Wie bereits einmal erwähnt, hat sich das Verhältnis Domagalskis zu mir beinahe freundschaftlich gestaltet. Von meinen Fahrten nach Paris, Amsterdam usw. habe ich in der Folgezeit, d.h. Ende 1942 und im Jahre 1943, Domagalski öfters Genussmittel mitgebracht, vor allem solche Sachen, die er für sein Kind verwenden konnte (Butter usw.). Ich schätze, dass ich etwa 6-8 Mal solche Sachen mitbrachte, die dann D. bei mir zu Hause abholte. Bei solchen Gelegenheiten — es war meist nach Dienstschluss zwischen 6 — 7 Uhr — tranken wir auch zusammen einen oder mehrere Schnäpse. D. hat im Jahr 1942 von der Buchhandlung Arnold öfters Bücher erhalten, und zwar mit einem Rabatt von 40% im Durchschnitt. Dieser Rabatt wird im allgemeinen auch den Angestellten des Deutschen Verlages und der Buchhandlung Arnold gewährt. Da uns die Möglichkeit durch die Luftwaffe gegeben wurde, in grösserem Umfange Bücher zu beschaffen, wurde die Rabattgewährung auch auf einzelne Angehörige des Führungsstabes ausgedehnt. Eine Anzahl Romane oder Unterhaltungsliteratur, die wir selbst von den Verlagen kostenlos als Lesestücke erhalten hatten, habe ich D. ebenfalls kostenlos überlassen. Erwähnen möchte ich dazu, dass es im Buchhandel Sitte ist, dass die Lesestücke nicht dem Bücherbestand einverleibt werden, sondern dass diese sonst unter den Angestellten kostenlos verteilt werden. Durch die Abgabe dieser kostenlosen Stücke wurde aso die Buchhandlung Arnold nicht geschädigt. In diesem Zusammenhang will ich erwähnen, dass auch noch andere Personen aus den Dienststellen der Luftwaffe Bücher zu den gleichen Bedingungen wie Domagalski bei dem Verlag Arnold erworben haben. Es handelt sichhier um Hptm. Ahrens v. Fü. Stab, Ass. Nebinger u.Ass. Krausen aus der Abteilung des Oberstleutnant Schepelmann, Frl Grohne und Frau Braun. Oberlt. Schepelmann Und Hptm. Lamprecht haben jedoch auf diese Weise keine Bücher von uns bezogen. Sie haben auch keine Bücher von mir geschenkt erhalten.

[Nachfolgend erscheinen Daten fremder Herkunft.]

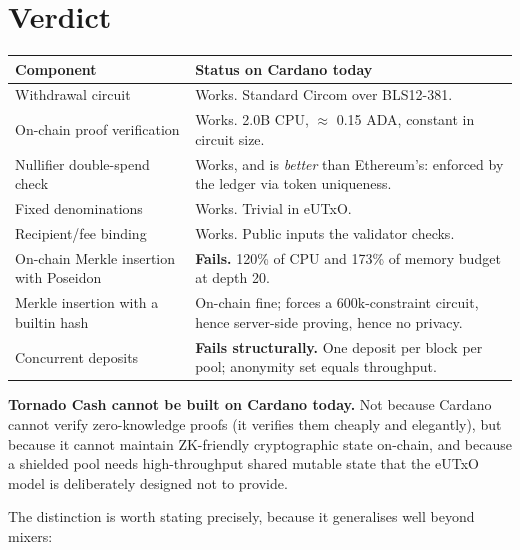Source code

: \section{Verdict} \label{sec:ch8-verdict}

\begin{center}
\begin{tabular}{lp{6.9cm}}
  \hline
  \textbf{Component} & \textbf{Status on Cardano today} \\
  \hline
  Withdrawal circuit
    & Works. Standard Circom over BLS12-381. \\
  \addlinespace
  On-chain proof verification
    & Works. 2.0B CPU, $\approx$ 0.15 ADA, constant in circuit size. \\
  \addlinespace
  Nullifier double-spend check
    & Works, and is \emph{better} than Ethereum's: enforced by the ledger
      via token uniqueness. \\
  \addlinespace
  Fixed denominations
    & Works. Trivial in eUTxO. \\
  \addlinespace
  Recipient/fee binding
    & Works. Public inputs the validator checks. \\
  \hline
  \addlinespace
  On-chain Merkle insertion with Poseidon
    & \textbf{Fails.} 120\% of CPU and 173\% of memory budget at depth 20. \\
  \addlinespace
  Merkle insertion with a builtin hash
    & On-chain fine; forces a 600k-constraint circuit, hence server-side
      proving, hence no privacy. \\
  \addlinespace
  Concurrent deposits
    & \textbf{Fails structurally.} One deposit per block per pool; anonymity
      set equals throughput. \\
  \hline
\end{tabular}
\end{center}

\begin{highlight}
\textbf{Tornado Cash cannot be built on Cardano today.} Not because Cardano
cannot verify zero-knowledge proofs (it verifies them cheaply and elegantly),
but because it cannot maintain ZK-friendly cryptographic state on-chain, and
because a shielded pool needs high-throughput shared mutable state that the
eUTxO model is deliberately designed not to provide.
\end{highlight}

The distinction is worth stating precisely, because it generalises well beyond
mixers:

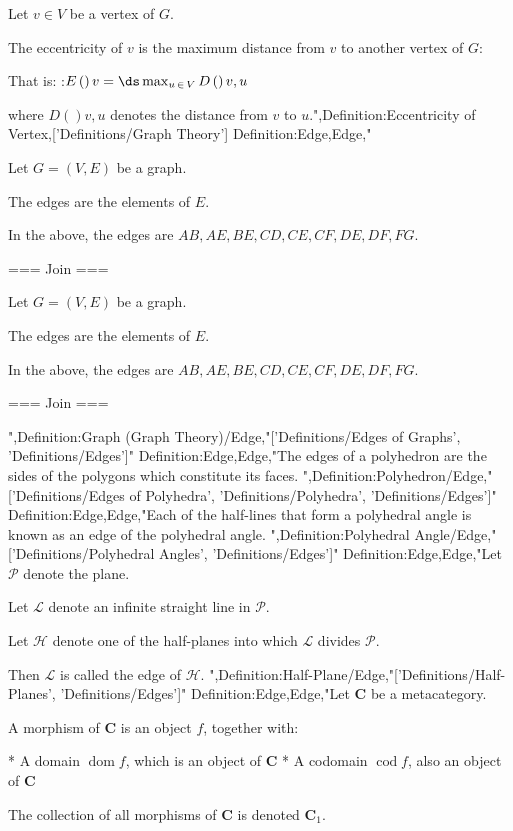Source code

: Let $v \in V$ be a vertex of $G$.


The eccentricity of $v$ is the maximum distance from $v$ to another vertex of $G$:


That is:
:$E \left(   \right)v = \ds \max_{u \mathop \in V} D \left(   \right){v, u}$

where $D \left(   \right){v, u}$ denotes the distance from $v$ to $u$.",Definition:Eccentricity of Vertex,['Definitions/Graph Theory']
Definition:Edge,Edge,"


Let $G = \left( V, E \right)$ be a graph.

The edges are the elements of $E$.


In the above, the edges are $AB, AE, BE, CD, CE, CF, DE, DF, FG$.


=== Join ===




Let $G = \left( V, E \right)$ be a graph.

The edges are the elements of $E$.


In the above, the edges are $AB, AE, BE, CD, CE, CF, DE, DF, FG$.


=== Join ===

",Definition:Graph (Graph Theory)/Edge,"['Definitions/Edges of Graphs', 'Definitions/Edges']"
Definition:Edge,Edge,"The edges of a polyhedron are the sides of the polygons which constitute its faces.
",Definition:Polyhedron/Edge,"['Definitions/Edges of Polyhedra', 'Definitions/Polyhedra', 'Definitions/Edges']"
Definition:Edge,Edge,"Each of the half-lines that form a polyhedral angle is known as an edge of the polyhedral angle.
",Definition:Polyhedral Angle/Edge,"['Definitions/Polyhedral Angles', 'Definitions/Edges']"
Definition:Edge,Edge,"Let $\mathcal P$ denote the plane.

Let $\mathcal L$ denote an infinite straight line in $\mathcal P$.

Let $\mathcal H$ denote one of the half-planes into which $\mathcal L$ divides $\mathcal P$.

Then $\mathcal L$ is called the edge of $\mathcal H$.
",Definition:Half-Plane/Edge,"['Definitions/Half-Planes', 'Definitions/Edges']"
Definition:Edge,Edge,"Let $\mathbf C$ be a metacategory.


A morphism of $\mathbf C$ is an object $f$, together with:

* A domain $\operatorname {dom} f$, which is an object of $\mathbf C$
* A codomain $\operatorname {cod} f$, also an object of $\mathbf C$


The collection of all morphisms of $\mathbf C$ is denoted $\mathbf C_1$.


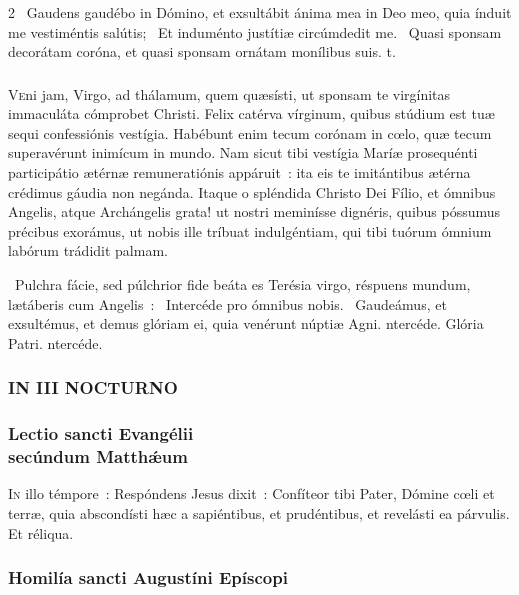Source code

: \documentclass[9pt,twoside]{extarticle}
\begin{document}
\begin{multicols}{2}
~Gaudens gaudébo in Dómino, et exsultábit ánima mea in Deo meo, quia índuit me vestiméntis salútis; \textred{*}~Et induménto justítiæ circúmdedit me. ~Quasi sponsam decorátam coróna, et quasi sponsam ornátam monílibus suis. t.

\subsubsection*{\center \normalfont {}}
\lettrine{V}eni jam, Virgo, ad thálamum, quem quæsísti, ut sponsam te virgínitas immaculáta cómprobet Christi. Felix catérva vírginum, quibus stúdium est tuæ sequi confessiónis vestígia. Habébunt enim tecum corónam in cœlo, quæ tecum superavérunt inimícum in mundo. Nam sicut tibi vestígia Maríæ prosequénti participátio ætérnæ remuneratiónis appáruit~: ita eis te imitántibus ætérna crédimus gáudia non negánda. Itaque o spléndida Christo Dei Fílio, et ómnibus Angelis, atque Archángelis grata! ut nostri meminísse dignéris, quibus póssumus précibus exorámus, ut nobis ille tríbuat indulgéntiam, qui tibi tuórum ómnium labórum trádidit palmam. 

~Pulchra fácie, sed púlchrior fide beáta es Terésia virgo, réspuens mundum, lætáberis cum Angelis~: \textred{*}~Intercéde pro ómnibus nobis. ~Gaudeámus, et exsultémus, et demus glóriam ei, quia venérunt núptiæ Agni. ntercéde. Glória Patri. ntercéde.

\subsubsection*{\center \normalfont \small \textsc{IN III NOCTURNO}}
\subsubsection*{\center \normalfont Lectio sancti Evangélii\\ secúndum Matthǽum\\
}
\lettrine{I}n illo témpore~: Respóndens Jesus dixit~: Confíteor tibi Pater, Dómine cœli et terræ, quia abscondísti hæc a sapiéntibus, et prudéntibus, et revelásti ea párvulis. Et réliqua.

\subsubsection*{\center \normalfont Homilía sancti Augustíni Epíscopi\\
\small {}}


\end{multicols}
\end{document}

Domagalski hat von mir 2 oder 3 Flaschen Schnaps erhalten. Die Sachen wurden bis auf 1 oder 2 Fälle von D. bezahlt. In einem Falle kann ich mich genau erinnern, dass ich meinen Bekannten Eberhard v. Riewel von Köln aus schriftlich gebeten habe, ein Paket, das ich von Köln in meine Wohnung aufgegeben habe, auszupacken und aus diesem Paket D. 2 Würste auszuhändigen. Das war im Monat Juli, und ich habe das veranlasst wegen der starken Hitze. Ich habe von Köln aus eine Reise nach, und durch diese Abwesenheit von mir wurde es seinerzeit unterlassen, die Wurst D. zu berechnen. Später geriet diese Angelegenheit dann in Vergessenheit.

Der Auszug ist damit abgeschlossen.